A previsão do tempo é muito limitada só com uma observação de superfície (a própria), mas talvez seja possível fazer uma coisa ligeiramente melhor do que usando apenas a tendência da pressão como fazem a maioria das estações baratas.

Usar apenas a pressão de pouco serve como sabemos, pelo que estas previsões das estações tem uma utilidade/eficácia bastante reduzida. Previsão barométrica foi muito útil ao longo de dois séculos, mas pelo avanço que conseguimos hoje nesta área, só olhar para um barómetro é muito pouco pelos parâmetros de hoje.

De qualquer forma, com a pressão basta registar as últimas 24 ou 48 horas e trabalhar com a razão de subida ou descida. Com outros dados, sinceramente não sei se já existem algoritmos pela Net para isso. Vou ver se encontro alguma coisa.
Muitas estações também tem um sinal de neve, etc, e isso é fácil. Geada/gelo também não deve ser complicado.

A Davis diz que as previsões das estações deles são melhores do que as tradicionais porque usam outros dados, de qualquer forma não há milagres que se possam fazer só com observações de um local ... 

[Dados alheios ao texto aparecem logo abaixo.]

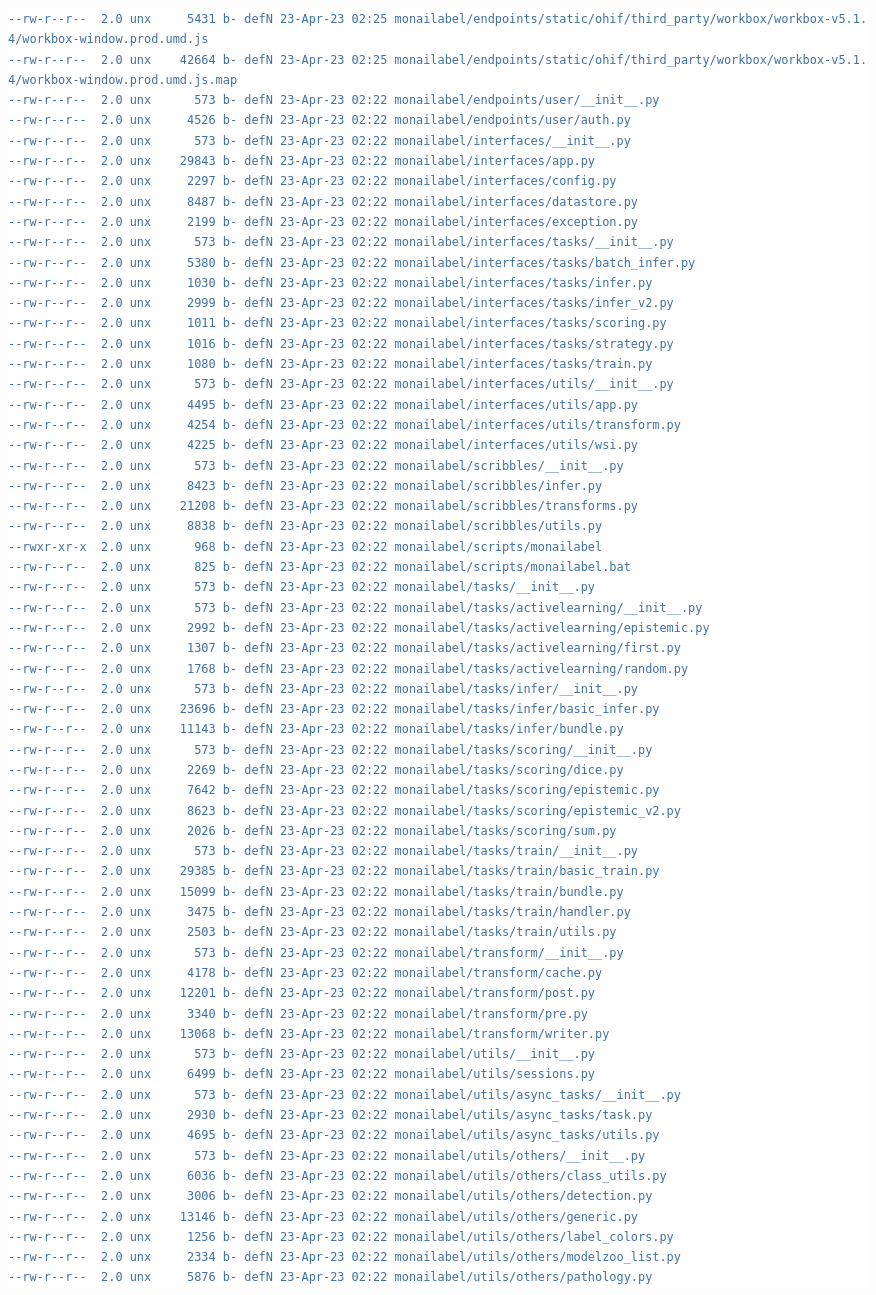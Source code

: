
 ```diff
--rw-r--r--  2.0 unx     5431 b- defN 23-Apr-23 02:25 monailabel/endpoints/static/ohif/third_party/workbox/workbox-v5.1.4/workbox-window.prod.umd.js
--rw-r--r--  2.0 unx    42664 b- defN 23-Apr-23 02:25 monailabel/endpoints/static/ohif/third_party/workbox/workbox-v5.1.4/workbox-window.prod.umd.js.map
--rw-r--r--  2.0 unx      573 b- defN 23-Apr-23 02:22 monailabel/endpoints/user/__init__.py
--rw-r--r--  2.0 unx     4526 b- defN 23-Apr-23 02:22 monailabel/endpoints/user/auth.py
--rw-r--r--  2.0 unx      573 b- defN 23-Apr-23 02:22 monailabel/interfaces/__init__.py
--rw-r--r--  2.0 unx    29843 b- defN 23-Apr-23 02:22 monailabel/interfaces/app.py
--rw-r--r--  2.0 unx     2297 b- defN 23-Apr-23 02:22 monailabel/interfaces/config.py
--rw-r--r--  2.0 unx     8487 b- defN 23-Apr-23 02:22 monailabel/interfaces/datastore.py
--rw-r--r--  2.0 unx     2199 b- defN 23-Apr-23 02:22 monailabel/interfaces/exception.py
--rw-r--r--  2.0 unx      573 b- defN 23-Apr-23 02:22 monailabel/interfaces/tasks/__init__.py
--rw-r--r--  2.0 unx     5380 b- defN 23-Apr-23 02:22 monailabel/interfaces/tasks/batch_infer.py
--rw-r--r--  2.0 unx     1030 b- defN 23-Apr-23 02:22 monailabel/interfaces/tasks/infer.py
--rw-r--r--  2.0 unx     2999 b- defN 23-Apr-23 02:22 monailabel/interfaces/tasks/infer_v2.py
--rw-r--r--  2.0 unx     1011 b- defN 23-Apr-23 02:22 monailabel/interfaces/tasks/scoring.py
--rw-r--r--  2.0 unx     1016 b- defN 23-Apr-23 02:22 monailabel/interfaces/tasks/strategy.py
--rw-r--r--  2.0 unx     1080 b- defN 23-Apr-23 02:22 monailabel/interfaces/tasks/train.py
--rw-r--r--  2.0 unx      573 b- defN 23-Apr-23 02:22 monailabel/interfaces/utils/__init__.py
--rw-r--r--  2.0 unx     4495 b- defN 23-Apr-23 02:22 monailabel/interfaces/utils/app.py
--rw-r--r--  2.0 unx     4254 b- defN 23-Apr-23 02:22 monailabel/interfaces/utils/transform.py
--rw-r--r--  2.0 unx     4225 b- defN 23-Apr-23 02:22 monailabel/interfaces/utils/wsi.py
--rw-r--r--  2.0 unx      573 b- defN 23-Apr-23 02:22 monailabel/scribbles/__init__.py
--rw-r--r--  2.0 unx     8423 b- defN 23-Apr-23 02:22 monailabel/scribbles/infer.py
--rw-r--r--  2.0 unx    21208 b- defN 23-Apr-23 02:22 monailabel/scribbles/transforms.py
--rw-r--r--  2.0 unx     8838 b- defN 23-Apr-23 02:22 monailabel/scribbles/utils.py
--rwxr-xr-x  2.0 unx      968 b- defN 23-Apr-23 02:22 monailabel/scripts/monailabel
--rw-r--r--  2.0 unx      825 b- defN 23-Apr-23 02:22 monailabel/scripts/monailabel.bat
--rw-r--r--  2.0 unx      573 b- defN 23-Apr-23 02:22 monailabel/tasks/__init__.py
--rw-r--r--  2.0 unx      573 b- defN 23-Apr-23 02:22 monailabel/tasks/activelearning/__init__.py
--rw-r--r--  2.0 unx     2992 b- defN 23-Apr-23 02:22 monailabel/tasks/activelearning/epistemic.py
--rw-r--r--  2.0 unx     1307 b- defN 23-Apr-23 02:22 monailabel/tasks/activelearning/first.py
--rw-r--r--  2.0 unx     1768 b- defN 23-Apr-23 02:22 monailabel/tasks/activelearning/random.py
--rw-r--r--  2.0 unx      573 b- defN 23-Apr-23 02:22 monailabel/tasks/infer/__init__.py
--rw-r--r--  2.0 unx    23696 b- defN 23-Apr-23 02:22 monailabel/tasks/infer/basic_infer.py
--rw-r--r--  2.0 unx    11143 b- defN 23-Apr-23 02:22 monailabel/tasks/infer/bundle.py
--rw-r--r--  2.0 unx      573 b- defN 23-Apr-23 02:22 monailabel/tasks/scoring/__init__.py
--rw-r--r--  2.0 unx     2269 b- defN 23-Apr-23 02:22 monailabel/tasks/scoring/dice.py
--rw-r--r--  2.0 unx     7642 b- defN 23-Apr-23 02:22 monailabel/tasks/scoring/epistemic.py
--rw-r--r--  2.0 unx     8623 b- defN 23-Apr-23 02:22 monailabel/tasks/scoring/epistemic_v2.py
--rw-r--r--  2.0 unx     2026 b- defN 23-Apr-23 02:22 monailabel/tasks/scoring/sum.py
--rw-r--r--  2.0 unx      573 b- defN 23-Apr-23 02:22 monailabel/tasks/train/__init__.py
--rw-r--r--  2.0 unx    29385 b- defN 23-Apr-23 02:22 monailabel/tasks/train/basic_train.py
--rw-r--r--  2.0 unx    15099 b- defN 23-Apr-23 02:22 monailabel/tasks/train/bundle.py
--rw-r--r--  2.0 unx     3475 b- defN 23-Apr-23 02:22 monailabel/tasks/train/handler.py
--rw-r--r--  2.0 unx     2503 b- defN 23-Apr-23 02:22 monailabel/tasks/train/utils.py
--rw-r--r--  2.0 unx      573 b- defN 23-Apr-23 02:22 monailabel/transform/__init__.py
--rw-r--r--  2.0 unx     4178 b- defN 23-Apr-23 02:22 monailabel/transform/cache.py
--rw-r--r--  2.0 unx    12201 b- defN 23-Apr-23 02:22 monailabel/transform/post.py
--rw-r--r--  2.0 unx     3340 b- defN 23-Apr-23 02:22 monailabel/transform/pre.py
--rw-r--r--  2.0 unx    13068 b- defN 23-Apr-23 02:22 monailabel/transform/writer.py
--rw-r--r--  2.0 unx      573 b- defN 23-Apr-23 02:22 monailabel/utils/__init__.py
--rw-r--r--  2.0 unx     6499 b- defN 23-Apr-23 02:22 monailabel/utils/sessions.py
--rw-r--r--  2.0 unx      573 b- defN 23-Apr-23 02:22 monailabel/utils/async_tasks/__init__.py
--rw-r--r--  2.0 unx     2930 b- defN 23-Apr-23 02:22 monailabel/utils/async_tasks/task.py
--rw-r--r--  2.0 unx     4695 b- defN 23-Apr-23 02:22 monailabel/utils/async_tasks/utils.py
--rw-r--r--  2.0 unx      573 b- defN 23-Apr-23 02:22 monailabel/utils/others/__init__.py
--rw-r--r--  2.0 unx     6036 b- defN 23-Apr-23 02:22 monailabel/utils/others/class_utils.py
--rw-r--r--  2.0 unx     3006 b- defN 23-Apr-23 02:22 monailabel/utils/others/detection.py
--rw-r--r--  2.0 unx    13146 b- defN 23-Apr-23 02:22 monailabel/utils/others/generic.py
--rw-r--r--  2.0 unx     1256 b- defN 23-Apr-23 02:22 monailabel/utils/others/label_colors.py
--rw-r--r--  2.0 unx     2334 b- defN 23-Apr-23 02:22 monailabel/utils/others/modelzoo_list.py
--rw-r--r--  2.0 unx     5876 b- defN 23-Apr-23 02:22 monailabel/utils/others/pathology.py
```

> *How are the Vantage Pro's forecasts generated?*
> The competition generally bases their forecasts strictly on whether barometric pressure is rising or falling. This results in a none too accurate prediction. The Vantage Pro weather station uses a sophisticated forecasting algorithm which takes into account not only barometric pressure, but also wind, rainfall, temperature, humidity, and longitude and latitude. The result? A much more accurate forecast. Not perfect, but even the guys with satellite pictures don't always get it right!


----------



## Ruben_75 (8 Abr 2008 às 19:29)

Obrigadão pelas dicas, se descobrires alguma coisa sobre o algoritmo posta ai
cumprimentos


----------



## rodrigoaviador (10 Jul 2008 às 20:12)

Ruben_75 disse:


> Obrigadão pelas dicas, se descobrires alguma coisa sobre o algoritmo posta ai
> cumprimentos



E ai como anda o projeto... eu tenho uma estaçao completamente montada por mim, o unico problema que tenho é esse, como passar os dados para o PC.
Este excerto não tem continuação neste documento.